Supplied data section start

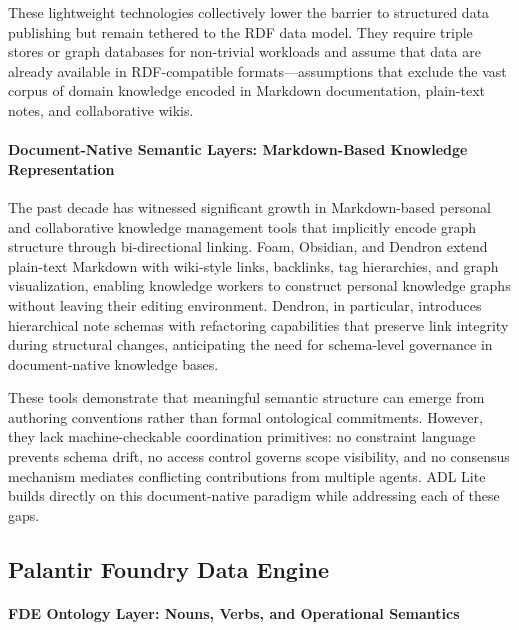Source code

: These lightweight technologies collectively lower the barrier to structured data publishing but remain tethered to the RDF data model. They require triple stores or graph databases for non-trivial workloads and assume that data are already available in RDF-compatible formats---assumptions that exclude the vast corpus of domain knowledge encoded in Markdown documentation, plain-text notes, and collaborative wikis.

\paragraph{Document-Native Semantic Layers: Markdown-Based Knowledge Representation}\label{document-native-semantic-layers-markdown-based-knowledge-representation}

The past decade has witnessed significant growth in Markdown-based personal and collaborative knowledge management tools that implicitly encode graph structure through bi-directional linking. Foam\cite{ref15}, Obsidian\cite{ref16}, and Dendron\cite{ref17} extend plain-text Markdown with wiki-style links, backlinks, tag hierarchies, and graph visualization, enabling knowledge workers to construct personal knowledge graphs without leaving their editing environment. Dendron, in particular, introduces hierarchical note schemas with refactoring capabilities that preserve link integrity during structural changes\cite{ref18}, anticipating the need for schema-level governance in document-native knowledge bases.

These tools demonstrate that meaningful semantic structure can emerge from authoring conventions rather than formal ontological commitments. However, they lack machine-checkable coordination primitives: no constraint language prevents schema drift, no access control governs scope visibility, and no consensus mechanism mediates conflicting contributions from multiple agents. ADL Lite builds directly on this document-native paradigm while addressing each of these gaps.

\subsection{Palantir Foundry Data Engine}\label{palantir-foundry-data-engine}

\paragraph{FDE Ontology Layer: Nouns, Verbs, and Operational Semantics}\label{fde-ontology-layer-nouns-verbs-and-operational-semantics}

Supplied data section end

#### Exercise instructions:
An exact copy of the entries above, with no pictures, is the required answer.

#### Response below:
Source code

: These lightweight technologies collectively lower the barrier to structured data publishing but remain tethered to the RDF data model. They require triple stores or graph databases for non-trivial workloads and assume that data are already available in RDF-compatible formats---assumptions that exclude the vast corpus of domain knowledge encoded in Markdown documentation, plain-text notes, and collaborative wikis.

\paragraph{Document-Native Semantic Layers: Markdown-Based Knowledge Representation}\label{document-native-semantic-layers-markdown-based-knowledge-representation}

The past decade has witnessed significant growth in Markdown-based personal and collaborative knowledge management tools that implicitly encode graph structure through bi-directional linking. Foam\cite{ref15}, Obsidian\cite{ref16}, and Dendron\cite{ref17} extend plain-text Markdown with wiki-style links, backlinks, tag hierarchies, and graph visualization, enabling knowledge workers to construct personal knowledge graphs without leaving their editing environment. Dendron, in particular, introduces hierarchical note schemas with refactoring capabilities that preserve link integrity during structural changes\cite{ref18}, anticipating the need for schema-level governance in document-native knowledge bases.

These tools demonstrate that meaningful semantic structure can emerge from authoring conventions rather than formal ontological commitments. However, they lack machine-checkable coordination primitives: no constraint language prevents schema drift, no access control governs scope visibility, and no consensus mechanism mediates conflicting contributions from multiple agents. ADL Lite builds directly on this document-native paradigm while addressing each of these gaps.

\subsection{Palantir Foundry Data Engine}\label{palantir-foundry-data-engine}

\paragraph{FDE Ontology Layer: Nouns, Verbs, and Operational Semantics}\label{fde-ontology-layer-nouns-verbs-and-operational-semantics}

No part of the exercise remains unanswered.